If you want to keep a secret, you must also hide it from yourself.
George Orwell, 1984
Have you ever felt like a hero of a thriller movie? Have you ever had an inkling that you are constantly being watched and followed? Well, you might actually be. No, It’s not paranoia or a product of your fevered imagination. In fact, you might actually be spied on by your smart gadgets. These ordinary objects with super power know about you more than you could have imagined. Not only do they know a lot about you but they can as well communicate with other things and share your personal information. Your smartphone knows where you are, your smart thermostat can tell if you are at home or not. Your smart fridge can tell what your eating habits are. Your wearable gadgets are aware of your physical shape. They know how much you have walked today, and how long you have slept tonight. Other smart devices can tell what medicine you are taking, what is your current weight, and medical situation, and even how fast your heart is beating now.
All these things, which can sense, communicate and interconnect with other things, are the Internet of things. Their futuristic capabilities mesmerize, captivate, and conjure up in mind clips from sci-fi films, with flying cars, and unparalleled opportunities for brand new life and brave new world.
Smart things can extremely optimize and facilitate human life. This especially concerns healthcare. They can even save your life signaling that your heart rate is going up and something is going terribly wrong. However, nowadays, the Internet of things is more of a geek paradise and a privacy hell.
If you use smart gadgets, do it at your own peril and risk
According to the public announcement, issued by FBI 10 September, 2015, the Internet of things opens opportunities for cyber attacks, for instance:
Criminals can also gain access to unprotected devices used in home health care, such as those used to collect and transmit personal monitoring data or time-dispense medicines.
Once criminals have breached such devices, they have access to any personal or medical information stored on the devices and can possibly change the coding controlling the dispensing of medicines or health data collection. These devices may be at risk if they are capable of long-range connectivity.

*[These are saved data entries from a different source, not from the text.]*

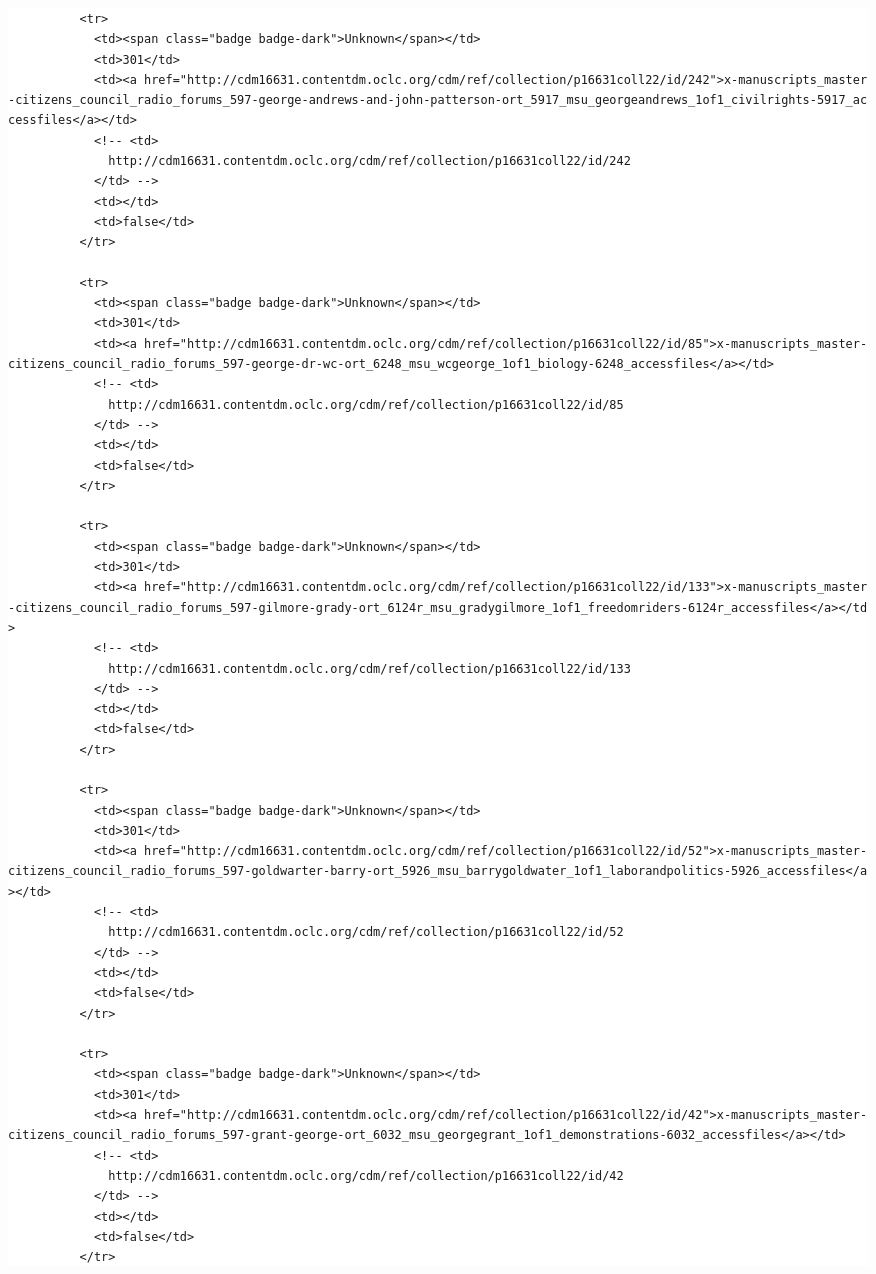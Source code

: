               <tr>
                <td><span class="badge badge-dark">Unknown</span></td>
                <td>301</td>
                <td><a href="http://cdm16631.contentdm.oclc.org/cdm/ref/collection/p16631coll22/id/242">x-manuscripts_master-citizens_council_radio_forums_597-george-andrews-and-john-patterson-ort_5917_msu_georgeandrews_1of1_civilrights-5917_accessfiles</a></td>
                <!-- <td>
                  http://cdm16631.contentdm.oclc.org/cdm/ref/collection/p16631coll22/id/242
                </td> -->
                <td></td>
                <td>false</td>
              </tr>
            
              <tr>
                <td><span class="badge badge-dark">Unknown</span></td>
                <td>301</td>
                <td><a href="http://cdm16631.contentdm.oclc.org/cdm/ref/collection/p16631coll22/id/85">x-manuscripts_master-citizens_council_radio_forums_597-george-dr-wc-ort_6248_msu_wcgeorge_1of1_biology-6248_accessfiles</a></td>
                <!-- <td>
                  http://cdm16631.contentdm.oclc.org/cdm/ref/collection/p16631coll22/id/85
                </td> -->
                <td></td>
                <td>false</td>
              </tr>
            
              <tr>
                <td><span class="badge badge-dark">Unknown</span></td>
                <td>301</td>
                <td><a href="http://cdm16631.contentdm.oclc.org/cdm/ref/collection/p16631coll22/id/133">x-manuscripts_master-citizens_council_radio_forums_597-gilmore-grady-ort_6124r_msu_gradygilmore_1of1_freedomriders-6124r_accessfiles</a></td>
                <!-- <td>
                  http://cdm16631.contentdm.oclc.org/cdm/ref/collection/p16631coll22/id/133
                </td> -->
                <td></td>
                <td>false</td>
              </tr>
            
              <tr>
                <td><span class="badge badge-dark">Unknown</span></td>
                <td>301</td>
                <td><a href="http://cdm16631.contentdm.oclc.org/cdm/ref/collection/p16631coll22/id/52">x-manuscripts_master-citizens_council_radio_forums_597-goldwarter-barry-ort_5926_msu_barrygoldwater_1of1_laborandpolitics-5926_accessfiles</a></td>
                <!-- <td>
                  http://cdm16631.contentdm.oclc.org/cdm/ref/collection/p16631coll22/id/52
                </td> -->
                <td></td>
                <td>false</td>
              </tr>
            
              <tr>
                <td><span class="badge badge-dark">Unknown</span></td>
                <td>301</td>
                <td><a href="http://cdm16631.contentdm.oclc.org/cdm/ref/collection/p16631coll22/id/42">x-manuscripts_master-citizens_council_radio_forums_597-grant-george-ort_6032_msu_georgegrant_1of1_demonstrations-6032_accessfiles</a></td>
                <!-- <td>
                  http://cdm16631.contentdm.oclc.org/cdm/ref/collection/p16631coll22/id/42
                </td> -->
                <td></td>
                <td>false</td>
              </tr>
            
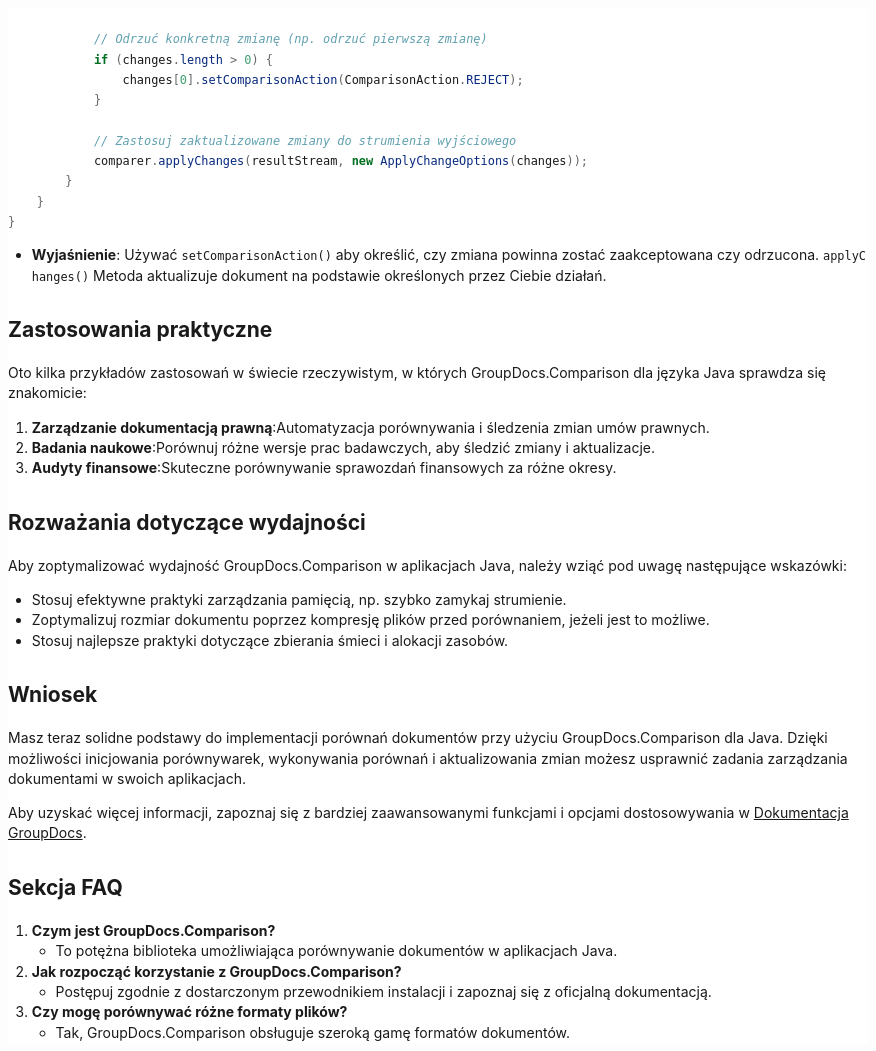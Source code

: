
 ```java
            
            // Odrzuć konkretną zmianę (np. odrzuć pierwszą zmianę)
            if (changes.length > 0) {
                changes[0].setComparisonAction(ComparisonAction.REJECT);
            }
            
            // Zastosuj zaktualizowane zmiany do strumienia wyjściowego
            comparer.applyChanges(resultStream, new ApplyChangeOptions(changes));
        }
    }
}
```
- **Wyjaśnienie**: Używać `setComparisonAction()` aby określić, czy zmiana powinna zostać zaakceptowana czy odrzucona. `applyChanges()` Metoda aktualizuje dokument na podstawie określonych przez Ciebie działań.

## Zastosowania praktyczne

Oto kilka przykładów zastosowań w świecie rzeczywistym, w których GroupDocs.Comparison dla języka Java sprawdza się znakomicie:

1. **Zarządzanie dokumentacją prawną**:Automatyzacja porównywania i śledzenia zmian umów prawnych.
2. **Badania naukowe**:Porównuj różne wersje prac badawczych, aby śledzić zmiany i aktualizacje.
3. **Audyty finansowe**:Skuteczne porównywanie sprawozdań finansowych za różne okresy.

## Rozważania dotyczące wydajności

Aby zoptymalizować wydajność GroupDocs.Comparison w aplikacjach Java, należy wziąć pod uwagę następujące wskazówki:

- Stosuj efektywne praktyki zarządzania pamięcią, np. szybko zamykaj strumienie.
- Zoptymalizuj rozmiar dokumentu poprzez kompresję plików przed porównaniem, jeżeli jest to możliwe.
- Stosuj najlepsze praktyki dotyczące zbierania śmieci i alokacji zasobów.

## Wniosek

Masz teraz solidne podstawy do implementacji porównań dokumentów przy użyciu GroupDocs.Comparison dla Java. Dzięki możliwości inicjowania porównywarek, wykonywania porównań i aktualizowania zmian możesz usprawnić zadania zarządzania dokumentami w swoich aplikacjach. 

Aby uzyskać więcej informacji, zapoznaj się z bardziej zaawansowanymi funkcjami i opcjami dostosowywania w [Dokumentacja GroupDocs](https://docs.groupdocs.com/comparison/java/).

## Sekcja FAQ

1. **Czym jest GroupDocs.Comparison?**
   - To potężna biblioteka umożliwiająca porównywanie dokumentów w aplikacjach Java.
2. **Jak rozpocząć korzystanie z GroupDocs.Comparison?**
   - Postępuj zgodnie z dostarczonym przewodnikiem instalacji i zapoznaj się z oficjalną dokumentacją.
3. **Czy mogę porównywać różne formaty plików?**
   - Tak, GroupDocs.Comparison obsługuje szeroką gamę formatów dokumentów.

That doesn’t sound fun, right?
Well, here are some life hacks from FBI to prevent trespassers from hacking into your life:
- Purchase from vendors with a track record of providing secure devices.
- Change default passwords.
- Change an open Wi-Fi connection, use your gadget on a home network with a secured Wi-Fi router.
- Don’t use simple phrases for your password or personal information that can be easily retrieved.
- Update as soon as updates are available.
Advanced development of technologies is turning our present into future, posing new, inevitable opportunities and risks. To face them successfully, keep up to date with changes because forewarned is forearmed.